What you need to do » Print the lines that run from the line with "## IPv4 addressing: classful addressing" to the line with "32bit 맨 첫 두", keeping both end lines, exactly as they appear in the entries below, and nothing else.

Working data »

____________________

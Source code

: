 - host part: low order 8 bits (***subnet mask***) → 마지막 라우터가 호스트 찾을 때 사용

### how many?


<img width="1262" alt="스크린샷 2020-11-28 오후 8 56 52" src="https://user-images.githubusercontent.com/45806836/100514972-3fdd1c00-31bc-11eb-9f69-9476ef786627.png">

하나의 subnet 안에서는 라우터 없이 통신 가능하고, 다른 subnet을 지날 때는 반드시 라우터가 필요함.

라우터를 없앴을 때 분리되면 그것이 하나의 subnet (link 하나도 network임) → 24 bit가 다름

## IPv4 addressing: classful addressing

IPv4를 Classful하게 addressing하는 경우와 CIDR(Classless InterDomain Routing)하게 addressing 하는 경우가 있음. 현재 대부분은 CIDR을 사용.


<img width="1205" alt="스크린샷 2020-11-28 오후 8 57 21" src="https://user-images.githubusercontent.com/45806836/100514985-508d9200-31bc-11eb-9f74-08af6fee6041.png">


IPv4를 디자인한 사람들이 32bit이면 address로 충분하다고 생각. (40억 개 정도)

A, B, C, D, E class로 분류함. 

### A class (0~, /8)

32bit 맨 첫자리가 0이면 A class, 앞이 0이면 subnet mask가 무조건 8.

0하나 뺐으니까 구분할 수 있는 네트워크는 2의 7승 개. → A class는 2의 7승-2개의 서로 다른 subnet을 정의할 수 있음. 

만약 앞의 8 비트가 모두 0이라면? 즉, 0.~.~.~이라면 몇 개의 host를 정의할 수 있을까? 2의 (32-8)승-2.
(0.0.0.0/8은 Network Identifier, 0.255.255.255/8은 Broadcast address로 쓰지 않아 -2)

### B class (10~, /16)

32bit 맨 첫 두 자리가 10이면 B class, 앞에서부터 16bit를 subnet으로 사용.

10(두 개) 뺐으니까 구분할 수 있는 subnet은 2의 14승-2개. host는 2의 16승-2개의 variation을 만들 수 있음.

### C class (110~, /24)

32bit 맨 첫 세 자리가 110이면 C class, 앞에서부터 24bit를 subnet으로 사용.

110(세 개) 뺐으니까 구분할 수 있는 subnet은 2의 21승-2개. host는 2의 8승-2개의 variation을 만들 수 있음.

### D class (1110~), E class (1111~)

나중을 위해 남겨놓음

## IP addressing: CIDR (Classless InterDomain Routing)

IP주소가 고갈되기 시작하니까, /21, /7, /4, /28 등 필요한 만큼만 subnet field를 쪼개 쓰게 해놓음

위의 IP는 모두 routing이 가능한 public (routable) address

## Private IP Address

____________________

Answer »
## IPv4 addressing: classful addressing

IPv4를 Classful하게 addressing하는 경우와 CIDR(Classless InterDomain Routing)하게 addressing 하는 경우가 있음. 현재 대부분은 CIDR을 사용.


<img width="1205" alt="스크린샷 2020-11-28 오후 8 57 21" src="https://user-images.githubusercontent.com/45806836/100514985-508d9200-31bc-11eb-9f74-08af6fee6041.png">


IPv4를 디자인한 사람들이 32bit이면 address로 충분하다고 생각. (40억 개 정도)

A, B, C, D, E class로 분류함. 

### A class (0~, /8)

32bit 맨 첫자리가 0이면 A class, 앞이 0이면 subnet mask가 무조건 8.

0하나 뺐으니까 구분할 수 있는 네트워크는 2의 7승 개. → A class는 2의 7승-2개의 서로 다른 subnet을 정의할 수 있음. 

만약 앞의 8 비트가 모두 0이라면? 즉, 0.~.~.~이라면 몇 개의 host를 정의할 수 있을까? 2의 (32-8)승-2.
(0.0.0.0/8은 Network Identifier, 0.255.255.255/8은 Broadcast address로 쓰지 않아 -2)

### B class (10~, /16)

32bit 맨 첫 두 자리가 10이면 B class, 앞에서부터 16bit를 subnet으로 사용.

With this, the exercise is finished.